DATA EXTRACT:

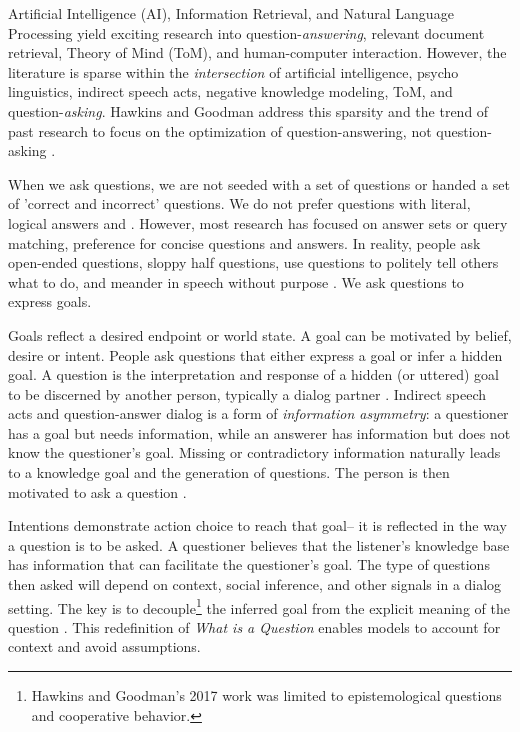 Artificial Intelligence (AI), Information Retrieval, and Natural Language Processing yield exciting research into question-\emph{answering}, relevant document retrieval, Theory of Mind (ToM), and human-computer interaction. However, the literature is sparse within the  \emph{intersection} of artificial intelligence, psycho linguistics, indirect speech acts, negative knowledge modeling, ToM, and question-\emph{asking}. Hawkins and Goodman address this sparsity and the trend of past research to focus on the optimization of question-answering, not question-asking \citep{hawkins_goodman_2017}. 


When we ask questions, we are not seeded with a set of questions or handed a set of 'correct and incorrect' questions. We do not prefer questions with literal, logical answers \citep{rothe_lake_gureckis_2017} and \citep{clark_1979}. However, most research has focused on answer sets or query matching, preference for concise questions and answers. In reality, people ask open-ended questions, sloppy half questions, use questions to politely tell others what to do, and meander in speech without purpose \citep{brown_1980}. We ask questions to express goals. 

Goals reflect a desired endpoint or world state. A goal can be motivated by belief, desire or intent. People ask questions that either express a goal or infer a hidden goal. A question is the interpretation and response of a hidden (or uttered) goal to be discerned
by another person, typically a dialog partner \citep{hawkins_goodman_2017}. Indirect speech acts and question-answer dialog is a form of \emph{information asymmetry}: a questioner has a goal but needs information, while an answerer has information but does not know the questioner’s goal. Missing or contradictory information naturally leads to a knowledge goal and the generation of questions. The person is then motivated to ask a question \citep{alaimi_2020}. 

Intentions demonstrate action choice to reach that goal-- it is reflected in the way a question is to be asked. A questioner believes that the listener’s knowledge base has information that can facilitate the questioner’s goal.  The type of questions then asked will depend on context, social inference, and other signals in a dialog setting. The key is to decouple\footnote{Hawkins and Goodman's 2017 work was limited to epistemological questions and cooperative behavior.} the inferred goal from the explicit meaning of the question \citep{hawkins_goodman_2017}. This redefinition of \emph{What is a Question} enables models to account for context and avoid assumptions. 

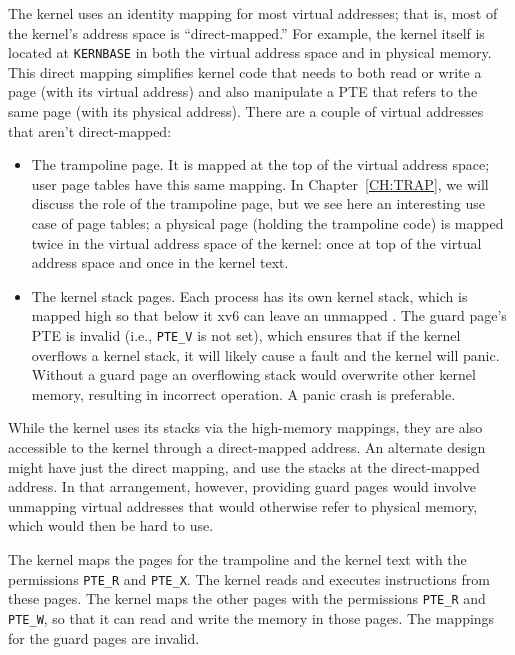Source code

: The kernel uses an identity mapping for most virtual addresses; that
is, most of the kernel's address space is ``direct-mapped.'' For
example, the kernel itself is located at \lstinline{KERNBASE} in both
the virtual address space and in physical memory. This direct mapping
simplifies kernel code that needs to both read or write a page (with
its virtual address) and also manipulate a PTE that refers to the same
page (with its physical address). There are a couple of virtual
addresses that aren't direct-mapped:

\begin{itemize}
  
\item The trampoline page. It is mapped at the top of the virtual
  address space; user page tables have this same mapping.  In
  Chapter~\ref{CH:TRAP}, we will discuss the role of the trampoline
  page, but we see here an interesting use case of page tables; a
  physical page (holding the trampoline code) is mapped twice in the
  virtual address space of the kernel: once at top of the virtual
  address space and once in the kernel text.

\item The kernel stack pages.  Each process has its own kernel stack,
  which is mapped high so that below it xv6 can leave an unmapped .  The guard page's PTE is invalid (i.e.,
  \lstinline{PTE_V} is not set), which ensures that if the kernel overflows
  a kernel stack, it will likely cause a fault and the kernel will panic.
  Without a guard page an overflowing stack would overwrite other kernel memory,
  resulting in incorrect operation. A panic crash is preferable.

\end{itemize}

While the kernel uses its stacks via the high-memory mappings, they
are also accessible to the kernel through a direct-mapped address. An
alternate design might have just the direct mapping, and use the
stacks at the direct-mapped address. In that arrangement, however,
providing guard pages would involve unmapping virtual addresses that
would otherwise refer to physical memory, which would then be hard to
use.

The kernel maps the pages for the trampoline and the kernel text with
the permissions
\lstinline{PTE_R}
and
\lstinline{PTE_X}.
The kernel reads and executes instructions from these pages.
The kernel maps the other pages with the permissions
\lstinline{PTE_R}
and
\lstinline{PTE_W},
so that it can read and write the memory in those pages.
The mappings for the guard pages are invalid.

TASK: Everything from the line with "The kernel maps the pages" through the final line of the entries above must be duplicated exactly; both ends belong, and no other line does.

TASK RESPONSE:
The kernel maps the pages for the trampoline and the kernel text with
the permissions
\lstinline{PTE_R}
and
\lstinline{PTE_X}.
The kernel reads and executes instructions from these pages.
The kernel maps the other pages with the permissions
\lstinline{PTE_R}
and
\lstinline{PTE_W},
so that it can read and write the memory in those pages.
The mappings for the guard pages are invalid.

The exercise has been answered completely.